The use of whole blood (WB) resuscitation among trauma patients can result in significant reduction in the risk for venous thromboembolism (VTE), according to a study presented at the 2024 Annual Scientific Assembly of the Eastern Association for the Surgery of Trauma.
“This study adds to the growing body of evidence that WB confers equal, and possibly improved, outcomes for bleeding trauma patients,” lead author Brittany Hout, PA-C, a physician assistant with the U.S. Navy in Coronado, Calif., told General Surgery News. “VTE risk reduction with WB could be another potential benefit to make it the resuscitation strategy of choice.”
Currently, WB resuscitation is the standard of care for resuscitation in the military. But few studies explored the risk for VTE among patients who receive WB transfusions.
The multi-institutional retrospective study sought to clarify how different balanced resuscitation strategies affected the risk for VTE among patients reporting to two American College of Surgeons Level I trauma centers.

Patients aged more than 15 years who were admitted to one military and one civilian trauma center from January 2016 through December 2021, and who received at least one unit of emergency-release blood product, were included in the study. Patients who received WB resuscitation were compared with those who received component therapy as red blood cells, platelets or cryoprecipitate.
A total of 3,468 patients met the inclusion criteria: 1,775 in the WB cohort and 1,693 in the component arm. The patients who received WB were younger, had higher rates of penetrating injuries, were more frequently transported via helicopter and had higher Injury Severity Scores. The WB patients were more likely to receive tranexamic acid (TXA), VTE chemoprophylaxis within less than 48 hours and had lower rates of 30-day survival.

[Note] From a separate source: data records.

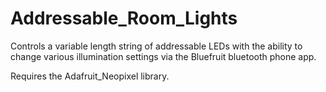 # Addressable_Room_Lights

Controls a variable length string of addressable LEDs with the ability to change various illumination settings via the Bluefruit bluetooth phone app. 

Requires the Adafruit_Neopixel library.
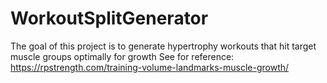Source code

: # WorkoutSplitGenerator
The goal of this project is to generate hypertrophy workouts that hit target muscle groups optimally for growth
See for reference: https://rpstrength.com/training-volume-landmarks-muscle-growth/
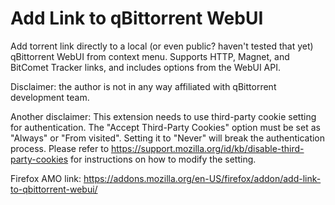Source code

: # Add Link to qBittorrent WebUI

Add torrent link directly to a local (or even public? haven't tested that yet)
qBittorrent WebUI from context menu. Supports HTTP, Magnet, and BitComet Tracker
links, and includes options from the WebUI API.

Disclaimer: the author is not in any way affiliated with qBittorrent development
team.

Another disclaimer: This extension needs to use third-party cookie setting for
authentication. The "Accept Third-Party Cookies" option must be set as "Always"
or "From visited". Setting it to "Never" will break the authentication process.
Please refer to https://support.mozilla.org/id/kb/disable-third-party-cookies
for instructions on how to modify the setting.

Firefox AMO link: https://addons.mozilla.org/en-US/firefox/addon/add-link-to-qbittorrent-webui/
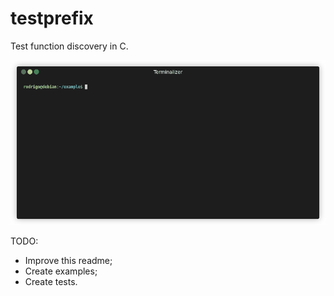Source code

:# testprefix

Test function discovery in C.

![Demo](/doc/demo.gif?raw=true)

TODO:
- Improve this readme;
- Create examples;
- Create tests.
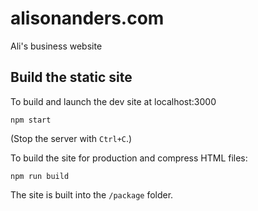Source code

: # alisonanders.com
Ali's business website

## Build the static site
To build and launch the dev site at localhost:3000

	npm start

(Stop the server with `Ctrl+C`.)

To build the site for production and compress HTML files:

	npm run build

The site is built into the `/package` folder.
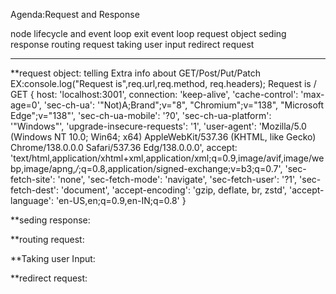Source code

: Agenda:Request and Response

  node lifecycle and event loop
  exit event loop
  request object
  seding response
  routing request
  taking user input
  redirect request

  -----------------

**request object: telling Extra info about GET/Post/Put/Patch
 EX:console.log("Request is",req.url,req.method, req.headers);
  Request is / GET {
  host: 'localhost:3001',
  connection: 'keep-alive',
  'cache-control': 'max-age=0',
  'sec-ch-ua': '"Not)A;Brand";v="8", "Chromium";v="138", "Microsoft Edge";v="138"',
  'sec-ch-ua-mobile': '?0',
  'sec-ch-ua-platform': '"Windows"',
  'upgrade-insecure-requests': '1',
  'user-agent': 'Mozilla/5.0 (Windows NT 10.0; Win64; x64) AppleWebKit/537.36 (KHTML, like Gecko) Chrome/138.0.0.0 Safari/537.36 Edg/138.0.0.0', 
  accept: 'text/html,application/xhtml+xml,application/xml;q=0.9,image/avif,image/webp,image/apng,*/*;q=0.8,application/signed-exchange;v=b3;q=0.7',
  'sec-fetch-site': 'none',
  'sec-fetch-mode': 'navigate',
  'sec-fetch-user': '?1',
  'sec-fetch-dest': 'document',
  'accept-encoding': 'gzip, deflate, br, zstd',
  'accept-language': 'en-US,en;q=0.9,en-IN;q=0.8'
}

**seding response:

**routing request:

**Taking user Input:

**redirect request:




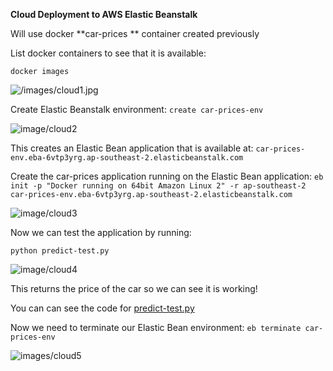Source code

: **Cloud Deployment to AWS Elastic Beanstalk**

Will use docker **car-prices ** container created previously



List docker containers to see that it is available:

`docker images`

![/images/cloud1.jpg](C:\Users\steve.christolis\Downloads\2023_MLZoomcamp_Mid_Term_Project\images\Cloud1.png)



Create Elastic Beanstalk environment:
`create car-prices-env`

![image/cloud2](C:\Users\steve.christolis\Downloads\2023_MLZoomcamp_Mid_Term_Project\images\Cloud2.png)



This creates an Elastic Bean application that is available at:
`car-prices-env.eba-6vtp3yrg.ap-southeast-2.elasticbeanstalk.com`



Create the car-prices application running on the Elastic Bean application:
`eb init -p "Docker running on 64bit Amazon Linux 2" -r ap-southeast-2 car-prices-env.eba-6vtp3yrg.ap-southeast-2.elasticbeanstalk.com`

![image/cloud3](C:\Users\steve.christolis\Downloads\2023_MLZoomcamp_Mid_Term_Project\images\Cloud3.png)


Now we can test the application by running:

`python predict-test.py`


![image/cloud4](C:\Users\steve.christolis\Downloads\2023_MLZoomcamp_Mid_Term_Project\images\Cloud4.png)

This returns the price of the car so we can see it is working!

You can can see the code for [predict-test.py](https://github.com/BuzzKanga/MLZoomcamp-2023-Mid-Term-Project/blob/main/predict-test.py)

Now we need to terminate our Elastic Bean environment:
`eb terminate car-prices-env`

![images/cloud5](C:\Users\steve.christolis\Downloads\2023_MLZoomcamp_Mid_Term_Project\images\Cloud5.png)
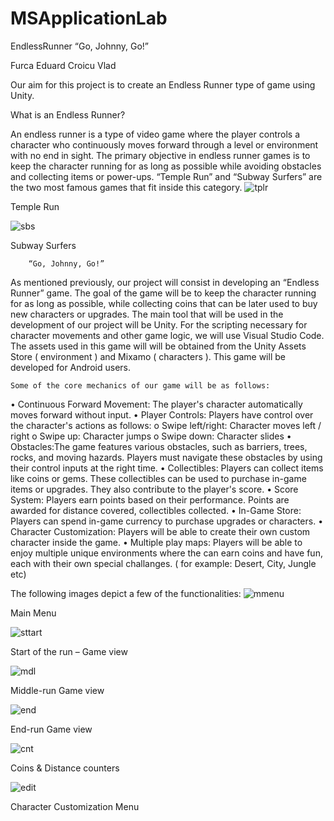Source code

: # MSApplicationLab
EndlessRunner
“Go, Johnny, Go!”

Furca Eduard
Croicu Vlad 


Our aim for this project is to create an Endless Runner type of game using Unity.

What is an Endless Runner?

An endless runner is a type of video game where the player controls a character who continuously moves forward through a level or environment with no end in sight. The primary objective in endless runner games is to keep the character running for as long as possible while avoiding obstacles and collecting items or power-ups. “Temple Run” and “Subway Surfers” are the two most famous games that fit inside this category. 
  ![tplr](https://github.com/EdyX11/MSApplicationLab/assets/101589800/2b540390-a814-4f3f-b959-92f8b733af35)
 
  Temple Run	
  
![sbs](https://github.com/EdyX11/MSApplicationLab/assets/101589800/e6af9e31-95da-4626-84ee-413ef1537071)

 Subway Surfers



		“Go, Johnny, Go!”
	
As mentioned previously, our project will consist in developing an “Endless Runner” game. The goal of the  game will be to keep the character running for as long as possible, while collecting coins that can be later used to buy new characters or upgrades.
	The main tool that will be used in the development of our project will be Unity.
	For the scripting necessary for character movements and other game logic, we will use Visual Studio Code.
The assets used in this game will will be obtained from the Unity Assets Store ( environment ) and Mixamo ( characters ).
	This game will be developed for Android users.

	Some of the core mechanics of our game will be as follows:
•	Continuous Forward Movement: The player's character automatically moves forward without input.
•	Player Controls: Players have control over the character's actions as follows:
o	Swipe left/right: Character moves left / right
o	Swipe up: Character jumps
o	Swipe down: Character slides
•	Obstacles:The game features various obstacles, such as barriers, trees, rocks, and moving hazards. Players must navigate these obstacles by using their control inputs at the right time.
•	Collectibles: Players can collect items like coins or gems. These collectibles can be used to purchase in-game items or upgrades. They also contribute to the player's score.
•	Score System: Players earn points based on their performance. Points are awarded for distance covered, collectibles collected.
•	In-Game Store: Players can spend in-game currency to purchase upgrades or characters.
•	Character Customization: Players will be able to create their own custom character inside the game.
•	Multiple play maps: Players will be able to enjoy multiple unique environments where the can earn coins and have fun, each with their own special challanges. ( for example: Desert, City, Jungle etc)



The following images depict a few of the functionalities:
 ![mmenu](https://github.com/EdyX11/MSApplicationLab/assets/101589800/deeb4612-31dc-4f5c-b79e-31b584332440)

Main Menu


 ![sttart](https://github.com/EdyX11/MSApplicationLab/assets/101589800/18d33bc5-a59d-4f76-99ad-fa9bc4173a61)

Start of the run – Game view

 ![mdl](https://github.com/EdyX11/MSApplicationLab/assets/101589800/a2c7b453-2338-4c5f-b2e7-9e56f985fb5b)

Middle-run Game view

 ![end](https://github.com/EdyX11/MSApplicationLab/assets/101589800/5fad04bf-625c-4c38-8773-1577fe24a901)

End-run Game view

 ![cnt](https://github.com/EdyX11/MSApplicationLab/assets/101589800/afbf97b9-b7e2-44e6-a8f7-d593dc0fd8f4)

Coins & Distance counters

 ![edit](https://github.com/EdyX11/MSApplicationLab/assets/101589800/d67a4e28-5a31-47e3-a918-84eaec181028)

Character Customization Menu




 
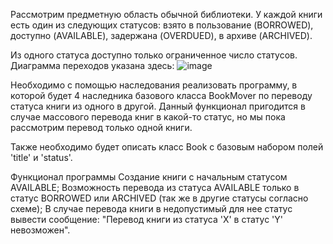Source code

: Рассмотрим предметную область обычной библиотеки. У каждой книги есть один из следующих статусов: взято в пользование (BORROWED), доступно (AVAILABLE), задержана (OVERDUED), в архиве (ARCHIVED).

Из одного статуса доступно только ограниченное число статусов. Диаграмма переходов указана здесь: 
![image](https://github.com/NurayZhumabek/REPEAT/assets/130591325/275f7827-7683-4105-8443-bbadbd7da441)


Необходимо с помощью наследования реализовать программу, в которой будет 4 наследника базового класса BookMover по переводу статуса книги из одного в другой. Данный функционал пригодится в случае массового перевода книг в какой-то статус, но мы пока рассмотрим перевод только одной книги.

Также необходимо будет описать класс Book с базовым набором полей 'title' и 'status'.

Функционал программы
Создание книги с начальным статусом AVAILABLE;
Возможноcть перевода из статуса AVAILABLE только в статус BORROWED или ARCHIVED (так же в другие статусы согласно схеме);
В случае перевода книги в недопустимый для нее статус вывести сообщение: "Перевод книги из статуса 'X' в статус 'Y' невозможен".

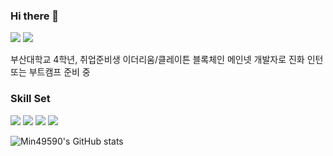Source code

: ### Hi there 👋

<!--
**min49590/min49590** is a ✨ _special_ ✨ repository because its `README.md` (this file) appears on your GitHub profile.

Here are some ideas to get you started:

- 🔭 I’m currently working on ...
- 🌱 I’m currently learning ...
- 👯 I’m looking to collaborate on ...
- 🤔 I’m looking for help with ...
- 💬 Ask me about ...
- 📫 How to reach me: ...
- 😄 Pronouns: ...
- ⚡ Fun fact: ...
-->

<a href="https://velog.io/@min49590" target="_blank"><img src="https://img.shields.io/badge/Velog-000000?style=for-the-badge&logo=velog&logoColor=20C997"/></a>
<a href="https://insengnewbie.tistory.com" target="_blank"><img src="https://img.shields.io/badge/Tistory-FFFFFF?style=for-the-badge&logo=tistory&logoColor=000000"/></a>

부산대학교 4학년, 취업준비생
이더리움/클레이튼 블록체인 메인넷 개발자로 진화 
인턴 또는 부트캠프 준비 중

### Skill Set
<a target="_blank"><img src="https://img.shields.io/badge/JS-FFFFFF?style=flat-square&logo=javascript&logoColor=F7DF1E"/></a>
<a target="_blank"><img src="https://img.shields.io/badge/Python-000000?style=flat-square&logo=python&logoColor=3776AB"/></a>
<a target="_blank"><img src="https://img.shields.io/badge/Solidity-FFFFFF?style=flat-square&logo=solidity&logoColor=363636"/></a>
<a target="_blank"><img src="https://img.shields.io/badge/Ethereum-FFFFFF?style=flat-square&logo=ethereum&logoColor=3C3C3D"/></a>


![Min49590's GitHub stats](https://github-readme-stats.vercel.app/api?username=min49590&show_icons=true&theme=radical)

Overall, while VTE incidence was similar between the two groups, logistic regression found that the use of WB as part of an early resuscitation strategy was associated with a 30% reduction in VTE.
The study also found that TXA exposure was independently associated with a 2.5-fold increased VTE risk among these severely injured trauma patients.

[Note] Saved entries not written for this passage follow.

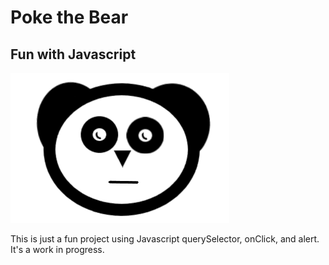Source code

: # Poke the Bear
## Fun with Javascript
![bear](img/bear.png)

This is just a fun project using Javascript querySelector, onClick, and alert.  It's a work in progress.
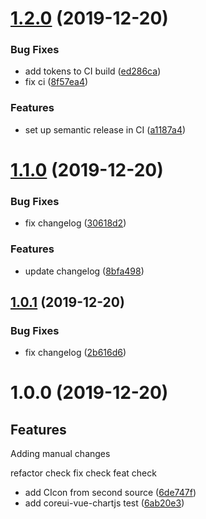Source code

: # [1.2.0](https://github.com/woothu/vue-ts-test/compare/1.1.0...1.2.0) (2019-12-20)


### Bug Fixes

* add tokens to CI build ([ed286ca](https://github.com/woothu/vue-ts-test/commit/ed286ca83a0fe269ddcfc66b2c1bed807bdd2156))
* fix ci ([8f57ea4](https://github.com/woothu/vue-ts-test/commit/8f57ea4bb98a3de3134a7da330e803647f04ff55))


### Features

* set up semantic release in CI ([a1187a4](https://github.com/woothu/vue-ts-test/commit/a1187a466269f79ec6f134c0ca6515925e3c0aaa))

# [1.1.0](https://github.com/woothu/vue-ts-test/compare/1.0.1...1.1.0) (2019-12-20)


### Bug Fixes

* fix changelog ([30618d2](https://github.com/woothu/vue-ts-test/commit/30618d25d946d5610fac19b4b545f8e6e71d565a))


### Features

* update changelog ([8bfa498](https://github.com/woothu/vue-ts-test/commit/8bfa498141bfc9a9240288c22cd9d3284fa83ee6))

## [1.0.1](https://github.com/woothu/vue-ts-test/compare/1.0.0...1.0.1) (2019-12-20)


### Bug Fixes

* fix changelog ([2b616d6](https://github.com/woothu/vue-ts-test/commit/2b616d6f71f4fbfa0353528753c6e4b77678a349))

# 1.0.0 (2019-12-20)

## Features

Adding manual changes

refactor check
fix check
feat check

* add CIcon from second source ([6de747f](https://github.com/woothu/vue-ts-test/commit/6de747f2ba7db85fcfea7c9fa1020c237535d085))
* add coreui-vue-chartjs test ([6ab20e3](https://github.com/woothu/vue-ts-test/commit/6ab20e39a4e4917dc3f59a84c83d9fe937e1b84f))
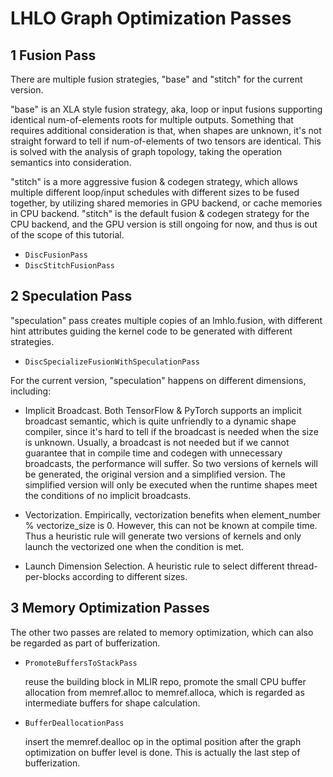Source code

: # LHLO Graph Optimization Passes

## 1 Fusion Pass

There are multiple fusion strategies, "base" and "stitch" for the current version.

"base" is an XLA style fusion strategy, aka, loop or input fusions supporting identical num-of-elements roots for multiple outputs. Something that requires additional consideration is that, when shapes are unknown, it's not straight forward to tell if num-of-elements of two tensors are identical. This is solved with the analysis of graph topology, taking the operation semantics into consideration.

"stitch" is a more aggressive fusion & codegen strategy, which allows multiple different loop/input schedules with different sizes to be fused together, by utilizing shared memories in GPU backend, or cache memories in CPU backend. "stitch" is the default fusion & codegen strategy for the CPU backend, and the GPU version is still ongoing for now, and thus is out of the scope of this
tutorial. 

- `DiscFusionPass`
- `DiscStitchFusionPass`

## 2 Speculation Pass

"speculation" pass creates multiple copies of an lmhlo.fusion, with different hint attributes guiding the kernel code to be generated with different strategies. 

- `DiscSpecializeFusionWithSpeculationPass`

For the current version, "speculation" happens on different dimensions, including:

* Implicit Broadcast. Both TensorFlow & PyTorch supports an implicit broadcast semantic, which is quite unfriendly to a dynamic shape compiler, since it's hard to tell if the broadcast is needed when the size is unknown. Usually,  a broadcast is not needed but if we cannot guarantee that in compile time and codegen with unnecessary broadcasts, the performance will suffer. So two versions of kernels will be generated, the original version and a simplified version. The simplified version will only be executed when the runtime shapes meet the conditions of no implicit broadcasts.

* Vectorization. Empirically, vectorization benefits when element_number % vectorize_size is 0. However, this can not be known at compile time. Thus a heuristic rule will generate two versions of kernels and only launch the vectorized one when the condition is met.

* Launch Dimension Selection. A heuristic rule to select different thread-per-blocks according to different sizes.

## 3 Memory Optimization Passes

The other two passes are related to memory optimization, which can also be regarded as part of bufferization.

- `PromoteBuffersToStackPass`

  reuse the building block in MLIR repo, promote the small CPU buffer allocation from memref.alloc to memref.alloca, which is regarded as intermediate buffers for shape calculation.

- `BufferDeallocationPass `

  insert the memref.dealloc op in the optimal position after the graph optimization on buffer level is done. This is actually the last step of bufferization.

Hout and her co-authors noted this finding shows that the empirical use of TXA should be done with caution in the setting of early WB resuscitation.
“Further analysis is needed to fully understand and make conclusions on this finding,” she said.

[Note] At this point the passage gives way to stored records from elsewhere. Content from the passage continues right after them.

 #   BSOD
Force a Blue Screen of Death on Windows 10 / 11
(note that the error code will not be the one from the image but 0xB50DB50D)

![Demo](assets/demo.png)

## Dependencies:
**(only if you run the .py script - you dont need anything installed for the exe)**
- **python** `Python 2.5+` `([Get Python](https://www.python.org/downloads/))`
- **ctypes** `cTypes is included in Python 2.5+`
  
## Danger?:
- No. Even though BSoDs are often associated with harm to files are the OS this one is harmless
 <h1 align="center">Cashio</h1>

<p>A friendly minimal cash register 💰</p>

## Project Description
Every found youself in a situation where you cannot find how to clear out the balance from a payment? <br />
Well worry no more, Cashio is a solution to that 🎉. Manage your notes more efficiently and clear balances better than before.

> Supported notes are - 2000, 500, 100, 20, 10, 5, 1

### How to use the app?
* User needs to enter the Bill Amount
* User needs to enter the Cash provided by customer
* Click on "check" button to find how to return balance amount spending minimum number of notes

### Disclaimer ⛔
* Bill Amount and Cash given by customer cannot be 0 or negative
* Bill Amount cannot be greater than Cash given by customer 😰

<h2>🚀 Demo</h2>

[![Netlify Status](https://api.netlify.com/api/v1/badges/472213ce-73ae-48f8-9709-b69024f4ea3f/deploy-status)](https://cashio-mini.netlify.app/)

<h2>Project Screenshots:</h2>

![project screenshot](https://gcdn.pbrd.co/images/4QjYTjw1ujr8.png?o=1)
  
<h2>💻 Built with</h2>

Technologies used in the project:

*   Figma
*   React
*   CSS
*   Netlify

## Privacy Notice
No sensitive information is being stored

Andrew D. Fisher, MD, a general surgery resident at the University of New Mexico School of Medicine, in Albuquerque, who acted as a discussant during the paper presentation, commented that the “study is an important addition to the current trend towards using low titer group O whole blood [LTOWB] for trauma resuscitation.
“The published literature over the past decade on the use of LTOWB has focused on survival, whereas little has been done for the understanding of adverse events and risks associated with its use,” he added. “It is important to continue to evaluate adverse events that may be associated with LTOWB.”
Dr. Fisher noted that the study highlights the need for more robust, prospective, interventional trials to assess risks and benefits in an intentionally balanced trauma population.
“Frequently, we find that it takes years to understand the risks and benefits of many of the interventions we perform in medicine,” he said. “Oftentimes, these findings are only later detected through multiple study designs and use of large populations to assess. Several studies are underway or developing that will hopefully provide us more answers.”
Hout, too, noted the importance of additional research.
“There were several questions raised which may benefit from future research,” she said. “Given the results, future studies should aim to elucidate why the use of WB is associated with less VTE, and if there are actionable factors that decrease the VTE risk in patients who only receive component therapy. Additionally, further research should investigate TXA exposure, including TXA dose and timing, in association to increased VTE risk in trauma patients transfused with whole blood versus component therapy.”
Dr. Fisher and Ms. Hout reported no relevant financial disclosures.